Auch einige Modelle von Pezon & Michel habe ich in der Hand gehabt - vorne schön weich (fast zu weich), aber da sagt mir die zu ausgeprägte Spitzenaktion nicht zu.

Könnt ihr mir Modelle empfehlen?

- für den UL/L-Bereich
- bis 2,40
- weiche Aktion (kein Gufi-Stock halt)
- am besten durchgehende, Mittelaktion

danke schonmal


----------



## esox82 (8. Dezember 2007)

*AW: Suche weiche L/UL- Spinnrute.*

Fürs UL-spinnen hab ich die 2,1m skelli WG 2-12gr!
die ist wunderbar weich und absolut empfehlenswert!


----------



## scemler (8. Dezember 2007)

*AW: Suche weiche L/UL- Spinnrute.*



esox82 schrieb:


> Fürs UL-spinnen hab ich die 2,1m skelli WG 2-12gr!
> die ist wunderbar weich und absolut empfehlenswert!



Die Neue oder die Alte?

Hatte heute beide in der Hand - die Rute ist ziemlich hart.

Da bekomme ich doch nen 5g-Wobbler nicht ordentlich mit geworfen.


----------



## Lorenz (8. Dezember 2007)

*AW: Suche weiche L/UL- Spinnrute.*

Preisklasse?



Also bei ebay sind immer mal wieder sehr günstige UL-Ruten aus UK die auf Fliegenrutenblanks aufgebaut sind!
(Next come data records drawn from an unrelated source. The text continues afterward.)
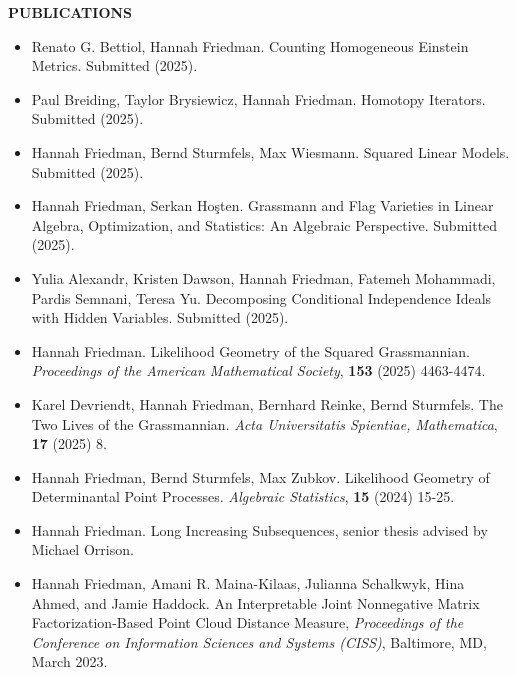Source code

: \documentclass[11pt]{article}
\newcommand{\hdr}[1]{\textcolor{blue(ryb)}{\textbf{#1}}}
\begin{document}
\bigskip

\hdr{PUBLICATIONS}\\
\begin{itemize}
\item Renato G. Bettiol, Hannah Friedman.
  Counting Homogeneous Einstein Metrics.
  Submitted (2025).
\item Paul Breiding, Taylor Brysiewicz, Hannah Friedman.
  Homotopy Iterators.
  Submitted (2025). 
\item Hannah Friedman, Bernd Sturmfels, Max Wiesmann.
  Squared Linear Models.
  Submitted (2025). 
\item Hannah Friedman, Serkan Ho\c{s}ten.
  Grassmann and Flag Varieties in Linear Algebra, Optimization, and Statistics: An Algebraic Perspective.
  Submitted (2025).
\item Yulia Alexandr, Kristen Dawson, Hannah Friedman, Fatemeh Mohammadi, Pardis Semnani, Teresa Yu.
  Decomposing Conditional Independence Ideals with Hidden Variables. Submitted (2025).
\item Hannah Friedman.
  Likelihood Geometry of the Squared Grassmannian. \textit{Proceedings of the American Mathematical Society}, \textbf{153} (2025) 4463-4474.
  \item Karel Devriendt, Hannah Friedman, Bernhard Reinke, Bernd Sturmfels.
    The Two Lives of the Grassmannian.
    \textit{Acta Universitatis Spientiae, Mathematica}, \textbf{17} (2025) 8. 
\item Hannah Friedman, Bernd Sturmfels, Max Zubkov.
  Likelihood Geometry of Determinantal Point Processes.
  \emph{Algebraic Statistics}, \textbf{15} (2024) 15-25.
\item Hannah Friedman. Long Increasing Subsequences, senior thesis advised by Michael Orrison. 
\item Hannah Friedman, Amani R. Maina-Kilaas, Julianna Schalkwyk, Hina Ahmed, and Jamie Haddock. 
  An Interpretable Joint Nonnegative Matrix Factorization-Based Point Cloud Distance Measure, \emph{Proceedings of the Conference on Information Sciences and Systems (CISS)}, Baltimore, MD, March 2023.
\end{itemize}

\bigskip
\end{document}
Ich hatte mir schonmal überlegt so eine als "Spassrute" zu bestellen :q:q:q


----------



## esox82 (8. Dezember 2007)

*AW: Suche weiche L/UL- Spinnrute.*

nee,die alte!
also probleme beim werfen hab ich keine,weder mit spinner der gr.0 noch mit wobbler um die 7cm.....
man muss sich nur an den 2-geteilten griff gewöhnen


----------



## Lorenz (8. Dezember 2007)

*AW: Suche weiche L/UL- Spinnrute.*



scemler schrieb:


> Da bekomme ich doch nen 5g-Wobbler nicht ordentlich mit geworfen.
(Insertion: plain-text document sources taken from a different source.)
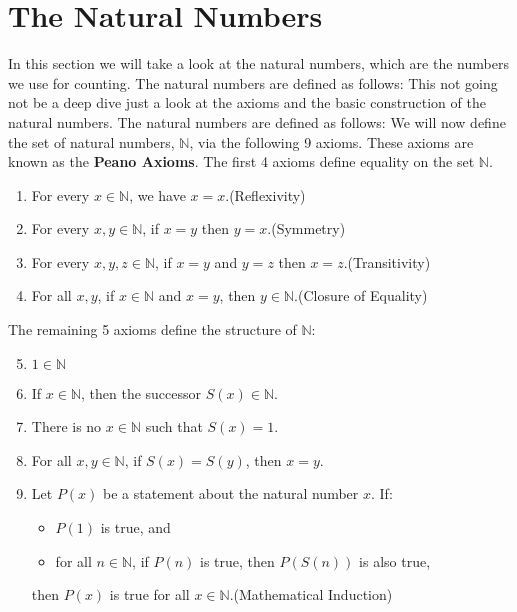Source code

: \newpage
\section{The Natural Numbers}

In this section we will take a look at the natural numbers, which are the numbers we use for counting. The natural numbers are defined as follows:
This not going not be a deep dive just a look at the axioms and the basic construction of the natural numbers. The natural numbers are defined as follows:
\newline
We will now define the set of natural numbers, \( \mathbb{N} \), via the following 9 axioms. These axioms are known as the \textbf{Peano Axioms}. The first 4 axioms define equality on the set \( \mathbb{N} \).

\begin{enumerate}[label=\Roman*.]
	\item For every \( x \in \mathbb{N} \), we have \( x = x \).\hfill (Reflexivity)
	\item For every \( x, y \in \mathbb{N} \), if \( x = y \) then \( y = x \).\hfill (Symmetry)
	\item For every \( x, y, z \in \mathbb{N} \), if \( x = y \) and \( y = z \) then \( x = z \).\hfill (Transitivity)
	\item For all \( x, y \), if \( x \in \mathbb{N} \) and \( x = y \), then \( y \in \mathbb{N} \).\hfill (Closure of Equality)
\end{enumerate}

The remaining 5 axioms define the structure of \( \mathbb{N} \):

\begin{enumerate}[label=\Roman*.]
	\setcounter{enumi}{4}
	\item \( 1 \in \mathbb{N} \)
	\item If \( x \in \mathbb{N} \), then the successor \( S(x) \in \mathbb{N} \).
	\item There is no \( x \in \mathbb{N} \) such that \( S(x) = 1 \).
	\item For all \( x, y \in \mathbb{N} \), if \( S(x) = S(y) \), then \( x = y \).
	\item Let \( P(x) \) be a statement about the natural number \( x \). If:
		\begin{itemize}
			\item \( P(1) \) is true, and
			\item for all \( n \in \mathbb{N} \), if \( P(n) \) is true, then \( P(S(n)) \) is also true,
		\end{itemize}
		then \( P(x) \) is true for all \( x \in \mathbb{N} \).\hfill (Mathematical Induction)
\end{enumerate}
Wie weit willst du den denn werfen? 
Was soll der Einsatzbereich für die Rute sein? Kleiner Fluss/Teich/weiher ,ein Bach? der flache Uferstreifen von nem See?


----------



## scemler (8. Dezember 2007)

*AW: Suche weiche L/UL- Spinnrute.*



Lorenz schrieb:


> Wie weit willst du den denn werfen?
> Was soll der Einsatzbereich für die Rute sein? Kleiner Fluss/Teich/weiher ,ein Bach? der flache Uferstreifen von nem See?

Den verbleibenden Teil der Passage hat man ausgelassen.